Myriam y Manena asintieron y yo protesté diciendo que el Código Penal debería considerar delito romper un paisaje, porque es verdad que las tierras pertenecen a sus propietarios, pero los paisajes son de todos. A fuerza de contemplarlo, llegamos a amar a un paisaje. Lo conocemos como conocemos al cuerpo amado, sus concavidades y sus relieves; sabemos distinguir todas sus señales, las que nos prometen el gozo y las que nos anticipan lo que nos será negado. Un paisaje puede llegar a convertirse en un inmenso cuerpo amado que nos espera cada día, impaciente porque vayamos a habitarlo.

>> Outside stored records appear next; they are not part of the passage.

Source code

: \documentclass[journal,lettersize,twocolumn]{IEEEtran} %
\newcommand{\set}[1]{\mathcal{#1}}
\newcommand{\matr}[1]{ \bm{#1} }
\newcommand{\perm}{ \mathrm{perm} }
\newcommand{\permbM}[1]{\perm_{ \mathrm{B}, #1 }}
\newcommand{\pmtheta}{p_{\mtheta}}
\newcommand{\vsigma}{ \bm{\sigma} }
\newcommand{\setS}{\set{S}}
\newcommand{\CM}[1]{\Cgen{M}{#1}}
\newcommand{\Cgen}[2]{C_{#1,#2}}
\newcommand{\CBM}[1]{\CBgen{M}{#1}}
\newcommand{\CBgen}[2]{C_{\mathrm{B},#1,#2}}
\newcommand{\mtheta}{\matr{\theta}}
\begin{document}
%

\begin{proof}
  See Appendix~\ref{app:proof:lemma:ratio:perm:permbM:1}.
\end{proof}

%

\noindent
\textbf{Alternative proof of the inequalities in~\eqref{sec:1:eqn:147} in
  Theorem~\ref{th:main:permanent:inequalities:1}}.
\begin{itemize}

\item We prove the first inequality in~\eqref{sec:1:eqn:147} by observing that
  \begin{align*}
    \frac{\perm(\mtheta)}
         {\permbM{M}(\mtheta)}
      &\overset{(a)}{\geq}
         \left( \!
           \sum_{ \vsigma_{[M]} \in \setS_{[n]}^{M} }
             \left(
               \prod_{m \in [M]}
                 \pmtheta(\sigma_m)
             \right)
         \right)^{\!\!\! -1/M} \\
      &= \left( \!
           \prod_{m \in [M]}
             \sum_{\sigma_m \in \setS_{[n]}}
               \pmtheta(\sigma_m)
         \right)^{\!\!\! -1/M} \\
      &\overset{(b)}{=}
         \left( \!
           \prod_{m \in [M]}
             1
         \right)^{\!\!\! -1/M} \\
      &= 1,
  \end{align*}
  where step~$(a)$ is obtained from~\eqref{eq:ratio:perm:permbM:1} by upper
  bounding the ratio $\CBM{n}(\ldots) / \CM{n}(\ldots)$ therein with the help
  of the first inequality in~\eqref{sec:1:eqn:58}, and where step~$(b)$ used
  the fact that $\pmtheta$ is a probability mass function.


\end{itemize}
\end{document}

Además, cada paisaje guarda el portento de esperarnos nada más que una vez en la vida. Contemplar un paisaje por primera vez es despedirse de lo que ya nunca más será como es, porque nuestra conciencia evocadora hace que el paisaje que contemplamos hoy se disuelva en el tiempo como el aliento del agua en las nubes. La visita que repitamos, pasado el tiempo, nos traerá un perfil de formas ya conocidas, pero lo presentido por nuestra sensibilidad será distinto, porque habrán cambiado la luz, los olores, las voces y hasta la alegría o la pena que llevábamos puestas entonces en el corazón.

El silbo menudo de un cienlibras me ha devuelto a la realidad y he seguido el paseo, admirando el cultivo. De pronto, en la albarrada que hace de linde entre el camino y el trigal, he descubierto una amapola ofreciendo su humildad al raso.

No he podido dejar de acercarme a mirarla porque me encantan las amapolas. Para mí, una amapola guarda más primavera que un abril entero florecido de almendros. Me gusta de ellas, más que nada, su desafecto hacia la tierra que las nutre y su escepticismo. Su desapego viene de que sienten que la tierra en que han brotado no les pertenece a ellas, sino al cultivo que invaden; y son escépticas porque saben que están donde están sólo por el capricho del viento, que esparció allí su semilla igual que podía haberla esparcido en cualquier otro sitio.

Sin embargo, las amapolas son, más que ninguna otra cosa, flores de una exagerada modestia. Las frívolas rosas se llenan de más vida cuando unas manos las cortan; las amapolas, en cambio, envejecen y se deslustran sólo por la vergüenza de sentir en su tallo el roce de unos dedos tibios. Su humildad no comprende que las yedras busquen el árbol más alto, en lugar del que más sombra ofrece; ni que algunas flores se alarguen ridículamente en un esfuerzo por rozar, no la tierra inminente, sino el lejano cielo. El rojo de sus pétalos no es, como el del pensamiento, el ocaso retenido en unas alas de mariposa, sino una llamita de pudor al sentirse desnudas y encintas por Mayo. Crece la amapola en el trigo y en la viña tan modestamente que un campo de amapolas sólo huele a cereal o a uvas.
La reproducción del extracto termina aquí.